Exercise material: Begin

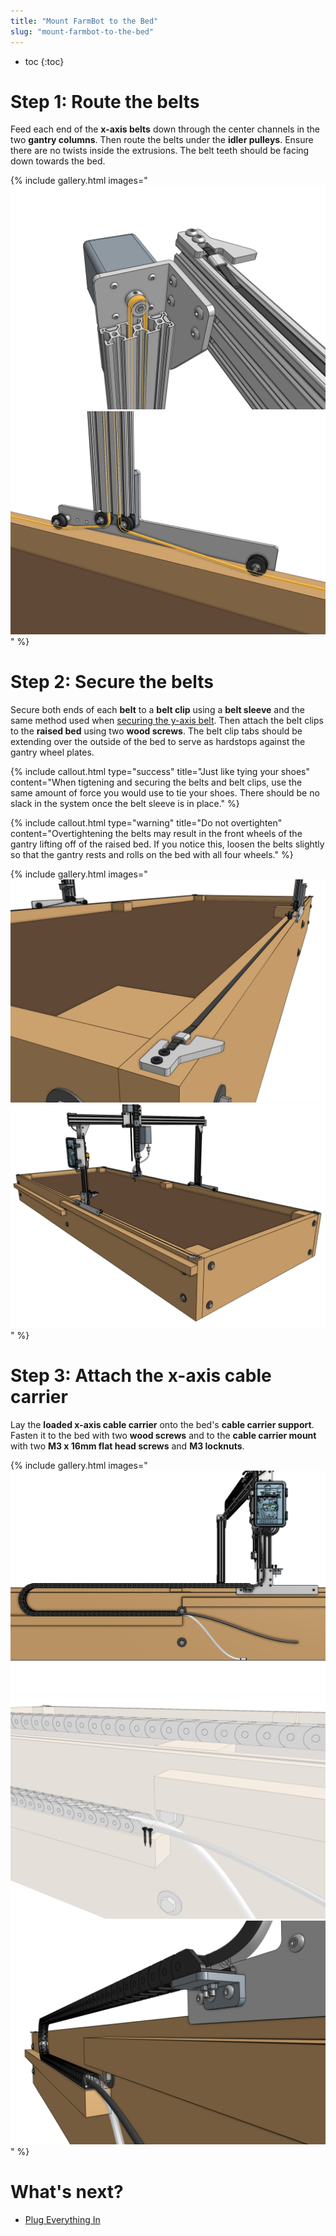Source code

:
 ```yaml
---
title: "Mount FarmBot to the Bed"
slug: "mount-farmbot-to-the-bed"
---
```


* toc
{:toc}

# Step 1: Route the belts

Feed each end of the **x-axis belts** down through the center channels in the two **gantry columns**. Then route the belts under the **idler pulleys**. Ensure there are no twists inside the extrusions. The belt teeth should be facing down towards the bed.

{% include gallery.html images="
![x axis belt pulley routing](_images/x_axis_belt_pulley_routing.png)
![x axis belt idler pulley routing](_images/x_axis_belt_idler_pulley_routing.png)
" %}

# Step 2: Secure the belts

Secure both ends of each **belt** to a **belt clip** using a **belt sleeve** and the same method used when [securing the y-axis belt](attach-the-z-axis.md#step-2-attach-the-y-axis-belt). Then attach the belt clips to the **raised bed** using two **wood screws**. The belt clip tabs should be extending over the outside of the bed to serve as hardstops against the gantry wheel plates.

{%
include callout.html
type="success"
title="Just like tying your shoes"
content="When tigtening and securing the belts and belt clips, use the same amount of force you would use to tie your shoes. There should be no slack in the system once the belt sleeve is in place."
%}

{%
include callout.html
type="warning"
title="Do not overtighten"
content="Overtightening the belts may result in the front wheels of the gantry lifting off of the raised bed. If you notice this, loosen the belts slightly so that the gantry rests and rolls on the bed with all four wheels."
%}

{% include gallery.html images="
![x axis belt clip mounted](_images/x_axis_belt_clip_mounted.png)
![x axis belt clip mounted 2](_images/x_axis_belt_clip_mounted_2.png)
" %}

# Step 3: Attach the x-axis cable carrier

Lay the **loaded x-axis cable carrier** onto the bed's **cable carrier support**. Fasten it to the bed with two **wood screws** and to the **cable carrier mount** with two **M3 x 16mm flat head screws** and **M3 locknuts**.

{% include gallery.html images="
![x axis cable carrier overview](_images/x_axis_cable_carrier_overview.png)
![x axis cable carrier mounting screws](_images/x_axis_cable_carrier_mounting_screws.png)
![x axis cable carrier gantry mount](_images/x_axis_cable_carrier_gantry_mount.png)
" %}

# What's next?

 * [Plug Everything In](plug-everything-in.md)
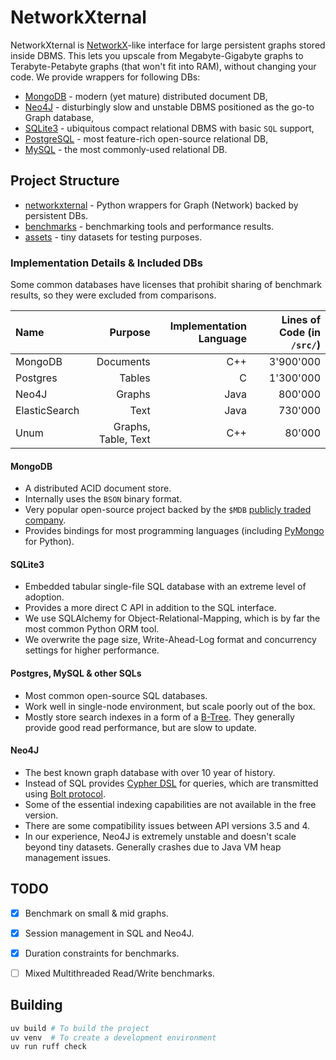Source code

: # NetworkXternal

NetworkXternal is [NetworkX](https://github.com/networkx/networkx)-like interface for large persistent graphs stored inside DBMS.
This lets you upscale from Megabyte-Gigabyte graphs to Terabyte-Petabyte graphs (that won't fit into RAM), without changing your code.
We provide wrappers for following DBs:

- [MongoDB](#mongodb) - modern (yet mature) distributed document DB,
- [Neo4J](#neo4j) - disturbingly slow and unstable DBMS positioned as the go-to Graph database,
- [SQLite3](#sqlite3) - ubiquitous compact relational DBMS with basic `SQL` support,
- [PostgreSQL](#postgresql) - most feature-rich open-source relational DB,
- [MySQL](#mysql) - the most commonly-used relational DB.

## Project Structure

- [networkxternal](networkxternal) - Python wrappers for Graph (Network) backed by persistent DBs.
- [benchmarks](benchmarks) - benchmarking tools and performance results.
- [assets](assets) - tiny datasets for testing purposes.

### Implementation Details & Included DBs

Some common databases have licenses that prohibit sharing of benchmark results, so they were excluded from comparisons.

| Name          |             Purpose | Implementation Language | Lines of Code (in `/src/`) |
| :------------ | ------------------: | ----------------------: | -------------------------: |
| MongoDB       |           Documents |                     C++ |                  3'900'000 |
| Postgres      |              Tables |                       C |                  1'300'000 |
| Neo4J         |              Graphs |                    Java |                    800'000 |
| ElasticSearch |                Text |                    Java |                    730'000 |
| Unum          | Graphs, Table, Text |                     C++ |                     80'000 |

#### MongoDB

- A distributed ACID document store.
- Internally uses the `BSON` binary format.
- Very popular open-source project backed by the `$MDB` [publicly traded company](https://finance.yahoo.com/quote/MDB).
- Provides bindings for most programming languages (including [PyMongo](https://pymongo.readthedocs.io) for Python).

#### SQLite3

- Embedded tabular single-file SQL database with an extreme level of adoption.
- Provides a more direct C API in addition to the SQL interface. 
- We use SQLAlchemy for Object-Relational-Mapping, which is by far the most common Python ORM tool.
- We overwrite the page size, Write-Ahead-Log format and concurrency settings for higher performance.

#### Postgres, MySQL & other SQLs

- Most common open-source SQL databases.
- Work well in single-node environment, but scale poorly out of the box.
- Mostly store search indexes in a form of a [B-Tree](https://ieftimov.com/post/postgresql-indexes-btree/). They generally provide good read performance, but are slow to update.

#### Neo4J

- The best known graph database with over 10 year of history.
- Instead of SQL provides [Cypher DSL](https://neo4j.com/developer/cypher-query-language/) for queries, which are transmitted using [Bolt protocol](https://en.wikipedia.org/wiki/Bolt_(network_protocol)).
- Some of the essential indexing capabilities are not available in the free version.
- There are some compatibility issues between API versions 3.5 and 4.
- In our experience, Neo4J is extremely unstable and doesn't scale beyond tiny datasets. Generally crashes due to Java VM heap management issues.

## TODO

- [x] Benchmark on small & mid graphs.
- [x] Session management in SQL and Neo4J.
- [x] Duration constraints for benchmarks.
- [ ] Mixed Multithreaded Read/Write benchmarks.


## Building

```sh
uv build # To build the project
uv venv  # To create a development environment
uv run ruff check
```
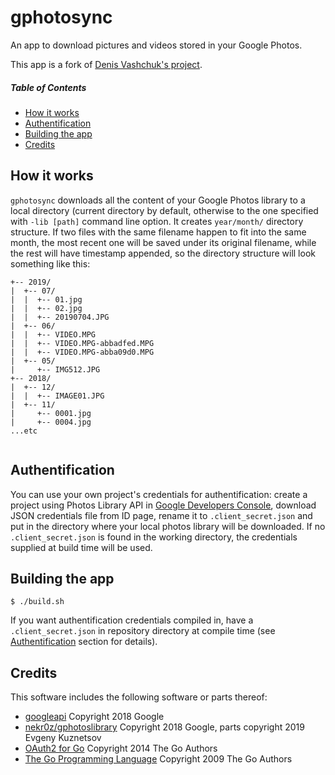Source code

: # gphotosync
An app to download pictures and videos stored in  your Google Photos.

This app is a fork of [Denis Vashchuk's project](https://gitlab.com/denis4net/gphotosync).

##### Table of Contents
* [How it works](#how-it-works)
* [Authentification](#authentification)
* [Building the app](#building-the-app)
* [Credits](#credits)

## How it works
`gphotosync` downloads all the content of your Google Photos library to a local directory (current directory by default, otherwise to the one specified with `-lib [path]` command line option. It creates `year/month/` directory structure. If two files with the same filename happen to fit into the same month, the most recent one will be saved under its original filename, while the rest will have timestamp appended, so the directory structure will look something like this:
```
+-- 2019/
|  +-- 07/
|  |  +-- 01.jpg
|  |  +-- 02.jpg
|  |  +-- 20190704.JPG
|  +-- 06/
|  |  +-- VIDEO.MPG
|  |  +-- VIDEO.MPG-abbadfed.MPG
|  |  +-- VIDEO.MPG-abba09d0.MPG
|  +-- 05/
|     +-- IMG512.JPG
+-- 2018/
|  +-- 12/
|  |  +-- IMAGE01.JPG
|  +-- 11/
|     +-- 0001.jpg
|     +-- 0004.jpg
...etc
         
```

## Authentification
You can use your own project's credentials for authentification: create a project using Photos Library API in [Google Developers Console](https://console.developers.google.com), download JSON credentials file from ID page, rename it to `.client_secret.json` and put in the directory where your local photos library will be downloaded. If no `.client_secret.json` is found in the working directory, the credentials supplied at build time will be used.

## Building the app
```
$ ./build.sh
```
If you want authentification credentials compiled in, have a `.client_secret.json` in repository directory at compile time (see [Authentification](#authentification) section for details).

## Credits
This software includes the following software or parts thereof:
* [googleapi](https://google.golang.org/api/googleapi) Copyright 2018 Google
* [nekr0z/gphotoslibrary](https://github.com/nekr0z/gphotoslibrary) Copyright 2018 Google, parts copyright 2019 Evgeny Kuznetsov
* [OAuth2 for Go](https://github.com/golang/oauth2) Copyright 2014 The Go Authors
* [The Go Programming Language](https://golang.org) Copyright 2009 The Go Authors

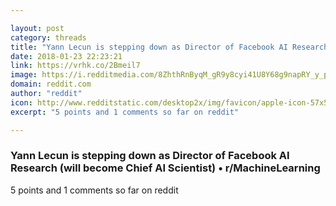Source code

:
 ```yaml
---

layout: post
category: threads
title: "Yann Lecun is stepping down as Director of Facebook AI Research (will become Chief AI Scientist)"
date: 2018-01-23 22:23:21
link: https://vrhk.co/2Bmeil7
image: https://i.redditmedia.com/8ZhthRnByqM_gR9y8cyi41U8Y68g9napRY_y_pLqECw.jpg?w=320&s=da48e46d48b98e157047562d9f8c3972
domain: reddit.com
author: "reddit"
icon: http://www.redditstatic.com/desktop2x/img/favicon/apple-icon-57x57.png
excerpt: "5 points and 1 comments so far on reddit"

---
```


### Yann Lecun is stepping down as Director of Facebook AI Research (will become Chief AI Scientist) • r/MachineLearning

5 points and 1 comments so far on reddit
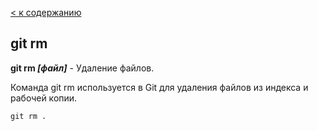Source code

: [< к содержанию](./readme.md)

## git rm

**git rm *[файл]*** - Удаление файлов.

Команда git rm используется в Git для удаления файлов из индекса и рабочей копии.

```bash=
git rm .
```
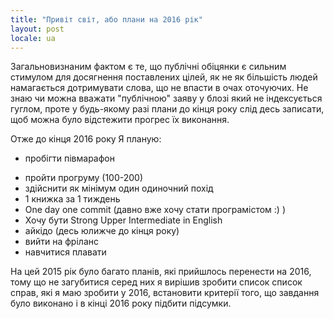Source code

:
 ```yaml
---
title: "Привіт світ, або плани на 2016 рік"
layout: post
locale: ua
---
```


Загальновизнаним фактом є те, що публічні обіцянки є сильним стимулом для досягнення поставлених цілей, як не як більшість людей намагається дотримувати слова, що не впасти в очах оточуючих. Не знаю чи можна вважати "публічною" заяву у блозі який не індексується гуглом, проте у будь-якому разі плани до кінця року слід десь записати, щоб можна було
відстежити прогрес їх виконання.

Отже до кінця 2016 року Я планую:

+  пробігти півмарафон
*  пройти прогруму (100-200)
*  здійснити як мінімум один одиночний похід
*  1 книжка за 1 тиждень
*  One day one commit (давно вже хочу стати програмістом :) )
*  Хочу бути Strong Upper Intermediate in English
*  айкідо (десь юлижче до кінця року)
*  вийти на фріланс
*  навчитися плавати

На цей 2015 рік було багато планів, які прийшлось перенести на 2016, тому що не загубитися серед них я вирішив зробити список список справ, які я маю зробити у 2016, встановити критерії того, що завдання було виконано і в кінці 2016 року підбити підсумки.
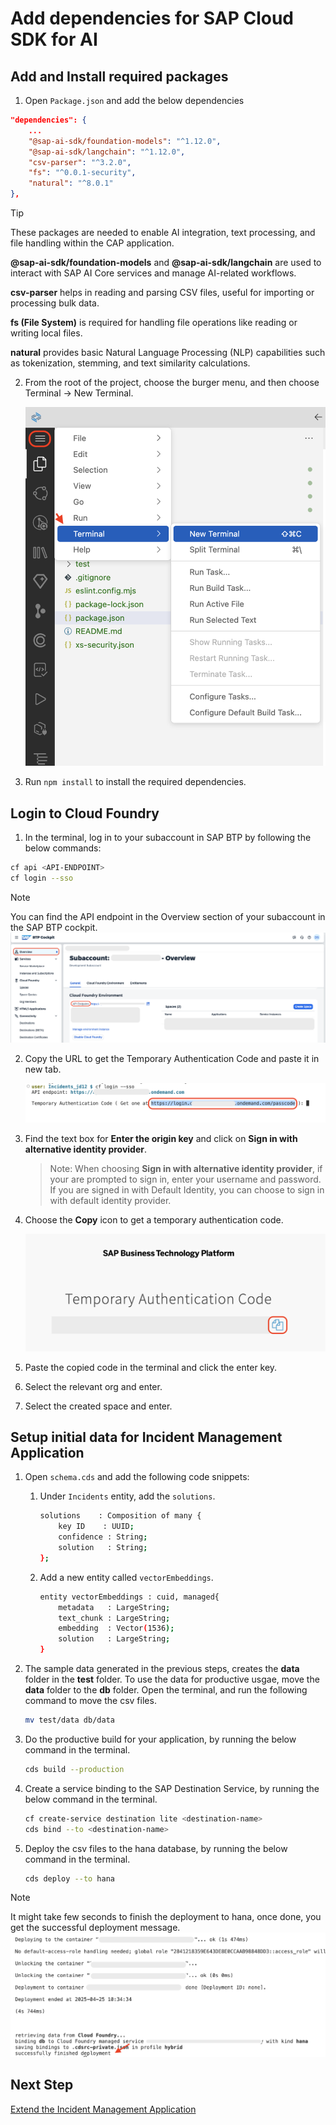 # Add dependencies for SAP Cloud SDK for AI 

## Add and Install required packages

1. Open `Package.json` and add the below dependencies

```json
"dependencies": {
    ...
    "@sap-ai-sdk/foundation-models": "^1.12.0",
    "@sap-ai-sdk/langchain": "^1.12.0",
    "csv-parser": "^3.2.0",
    "fs": "^0.0.1-security",
    "natural": "^8.0.1"
},
```

> [!Tip]
> These packages are needed to enable AI integration, text processing, and file handling within the CAP application.
> 
> **@sap-ai-sdk/foundation-models** and **@sap-ai-sdk/langchain** are used to interact with SAP AI Core services and manage AI-related workflows.
> 
> **csv-parser** helps in reading and parsing CSV files, useful for importing or processing bulk data.
> 
> **fs (File System)** is required for handling file operations like reading or writing local files.
> 
> **natural** provides basic Natural Language Processing (NLP) capabilities such as tokenization, stemming, and text similarity calculations.

2. From the root of the project, choose the burger menu, and then choose Terminal → New Terminal.

    ![prereq](../images/extend-service/open-terminal.png) 

3. Run `npm install` to install the required dependencies.

## Login to Cloud Foundry

1. In the terminal, log in to your subaccount in SAP BTP by following the below commands:

```sh
cf api <API-ENDPOINT>
cf login --sso
```

> [!Note]
> You can find the API endpoint in the Overview section of your subaccount in the SAP BTP cockpit.
![prereq](../images/prereq/retrieve_endpoint.png) 

2. Copy the URL to get the Temporary Authentication Code and paste it in new tab.

    ![prereq](../images/extend-service/get-temp-code.png)

3. Find the text box for **Enter the origin key** and click on **Sign in with alternative identity provider**.

    > Note: When choosing **Sign in with alternative identity provider**, if your are prompted to sign in, enter your username and password.
    > If you are signed in with Default Identity, you can choose to sign in with default identity provider.

4. Choose the **Copy** icon to get a temporary authentication code.

    ![deploy-cf](../images/prereq/deploy_auth_code.png)

5. Paste the copied code in the terminal and click the enter key.

6. Select the relevant org and enter.

7. Select the created space and enter.

## Setup initial data for Incident Management Application

1. Open `schema.cds` and add the following code snippets:

    1. Under `Incidents` entity, add the `solutions`.

        ```sh
        solutions    : Composition of many {
            key ID    : UUID;
            confidence : String;
            solution   : String;
        };
        ```

    2. Add a new entity called `vectorEmbeddings`.

        ```sh
        entity vectorEmbeddings : cuid, managed{
            metadata   : LargeString;
            text_chunk : LargeString;
            embedding  : Vector(1536);
            solution   : LargeString;
        }
        ```

2. The sample data generated in the previous steps, creates the **data** folder in the **test** folder. To use the data for productive usgae, move the **data** folder to the **db** folder. Open the terminal, and run the following command to move the csv files.

    ```sh
    mv test/data db/data
    ```

3. Do the productive build for your application, by running the below command in the terminal.

    ```sh
    cds build --production
    ```

4. Create a service binding to the SAP Destination Service, by running the below command in the terminal.

    ```sh
    cf create-service destination lite <destination-name>
    cds bind --to <destination-name>
    ```

5. Deploy the csv files to the hana database, by running the below command in the terminal.

    ```sh
    cds deploy --to hana
    ```
    
> [!Note]
> It might take few seconds to finish the deployment to hana, once done, you get the successful deployment message.
![success](../images/extend-service/successful-deployment.png)


## Next Step

[Extend the Incident Management Application](extend-service.md)

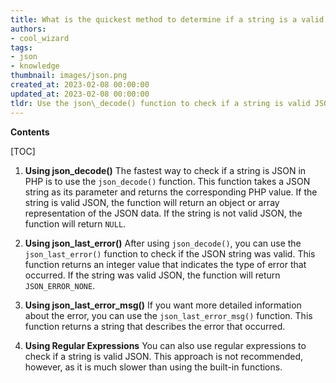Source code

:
 ```yaml
---
title: What is the quickest method to determine if a string is a valid JSON in php?
authors:
- cool_wizard
tags:
- json
- knowledge
thumbnail: images/json.png
created_at: 2023-02-08 00:00:00
updated_at: 2023-02-08 00:00:00
tldr: Use the json\_decode() function to check if a string is valid JSON.
---
```


**Contents**

[TOC]

1. **Using json_decode()**
The fastest way to check if a string is JSON in PHP is to use the `json_decode()` function. This function takes a JSON string as its parameter and returns the corresponding PHP value. If the string is valid JSON, the function will return an object or array representation of the JSON data. If the string is not valid JSON, the function will return `NULL`.

2. **Using json_last_error()**
After using `json_decode()`, you can use the `json_last_error()` function to check if the JSON string was valid. This function returns an integer value that indicates the type of error that occurred. If the string was valid JSON, the function will return `JSON_ERROR_NONE`.

3. **Using json_last_error_msg()**
If you want more detailed information about the error, you can use the `json_last_error_msg()` function. This function returns a string that describes the error that occurred.

4. **Using Regular Expressions**
You can also use regular expressions to check if a string is valid JSON. This approach is not recommended, however, as it is much slower than using the built-in functions.
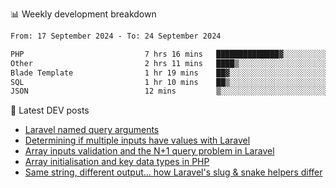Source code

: 📊 Weekly development breakdown
<!--START_SECTION:waka-->

```txt
From: 17 September 2024 - To: 24 September 2024

PHP                           7 hrs 16 mins   ██████████████▓░░░░░░░░░░   58.98 %
Other                         2 hrs 11 mins   ████▒░░░░░░░░░░░░░░░░░░░░   17.85 %
Blade Template                1 hr 19 mins    ██▓░░░░░░░░░░░░░░░░░░░░░░   10.77 %
SQL                           1 hr 10 mins    ██▒░░░░░░░░░░░░░░░░░░░░░░   09.56 %
JSON                          12 mins         ▒░░░░░░░░░░░░░░░░░░░░░░░░   01.72 %
```

<!--END_SECTION:waka-->

📕 Latest DEV posts
<!-- BLOG-POST-LIST:START -->
- [Laravel named query arguments](https://dev.to/michaelvickersuk/laravel-named-query-arguments-28kd)
- [Determining if multiple inputs have values with Laravel](https://dev.to/michaelvickersuk/determining-if-multiple-inputs-have-values-with-laravel-km6)
- [Array inputs validation and the N+1 query problem in Laravel](https://dev.to/michaelvickersuk/array-inputs-validation-and-the-n1-query-problem-in-laravel-2agb)
- [Array initialisation and key data types in PHP](https://dev.to/michaelvickersuk/array-initialisation-and-key-data-types-in-php-1e5b)
- [Same string, different output... how Laravel&#39;s slug &amp; snake helpers differ](https://dev.to/michaelvickersuk/same-string-different-output-how-laravels-slug-snake-helpers-differ-1ccj)
<!-- BLOG-POST-LIST:END -->
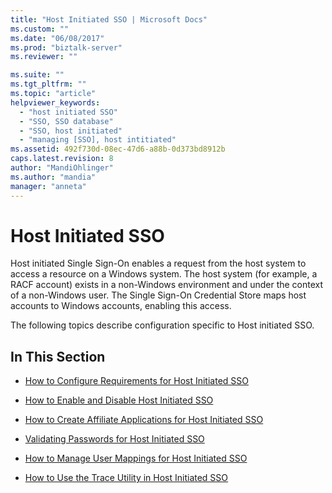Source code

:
 ```yaml
---
title: "Host Initiated SSO | Microsoft Docs"
ms.custom: ""
ms.date: "06/08/2017"
ms.prod: "biztalk-server"
ms.reviewer: ""

ms.suite: ""
ms.tgt_pltfrm: ""
ms.topic: "article"
helpviewer_keywords: 
  - "host initiated SSO"
  - "SSO, SSO database"
  - "SSO, host initiated"
  - "managing [SSO], host intitiated"
ms.assetid: 492f730d-08ec-47d6-a88b-0d373bd8912b
caps.latest.revision: 8
author: "MandiOhlinger"
ms.author: "mandia"
manager: "anneta"
---
```

# Host Initiated SSO
Host initiated Single Sign-On enables a request from the host system to access a resource on a Windows system. The host system (for example, a RACF account) exists in a non-Windows environment and under the context of a non-Windows user. The Single Sign-On Credential Store maps host accounts to Windows accounts, enabling this access.  
  
 The following topics describe configuration specific to Host initiated SSO.  
  
## In This Section  
  
-   [How to Configure Requirements for Host Initiated SSO](../core/how-to-configure-requirements-for-host-initiated-sso.md)  
  
-   [How to Enable and Disable Host Initiated SSO](../core/how-to-enable-and-disable-host-initiated-sso.md)  
  
-   [How to Create Affiliate Applications for Host Initiated SSO](../core/how-to-create-affiliate-applications-for-host-initiated-sso.md)  
  
-   [Validating Passwords for Host Initiated SSO](../core/validating-passwords-for-host-initiated-sso.md)  
  
-   [How to Manage User Mappings for Host Initiated SSO](../core/how-to-manage-user-mappings-for-host-initiated-sso.md)  
  
-   [How to Use the Trace Utility in Host Initiated SSO](../core/how-to-use-the-trace-utility-in-host-initiated-sso.md)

Exercise material: End

# The problem
Only the lines above from the one containing "- [Array initialisation" through the one containing "# Host Initiated SSO" should be returned, verbatim and inclusive, with pictures excluded.

# Exercise result
- [Array initialisation and key data types in PHP](https://dev.to/michaelvickersuk/array-initialisation-and-key-data-types-in-php-1e5b)
- [Same string, different output... how Laravel&#39;s slug &amp; snake helpers differ](https://dev.to/michaelvickersuk/same-string-different-output-how-laravels-slug-snake-helpers-differ-1ccj)
<!-- BLOG-POST-LIST:END -->
Source code

:
 ```yaml
---
title: "Host Initiated SSO | Microsoft Docs"
ms.custom: ""
ms.date: "06/08/2017"
ms.prod: "biztalk-server"
ms.reviewer: ""

ms.suite: ""
ms.tgt_pltfrm: ""
ms.topic: "article"
helpviewer_keywords: 
  - "host initiated SSO"
  - "SSO, SSO database"
  - "SSO, host initiated"
  - "managing [SSO], host intitiated"
ms.assetid: 492f730d-08ec-47d6-a88b-0d373bd8912b
caps.latest.revision: 8
author: "MandiOhlinger"
ms.author: "mandia"
manager: "anneta"
---
```

# Host Initiated SSO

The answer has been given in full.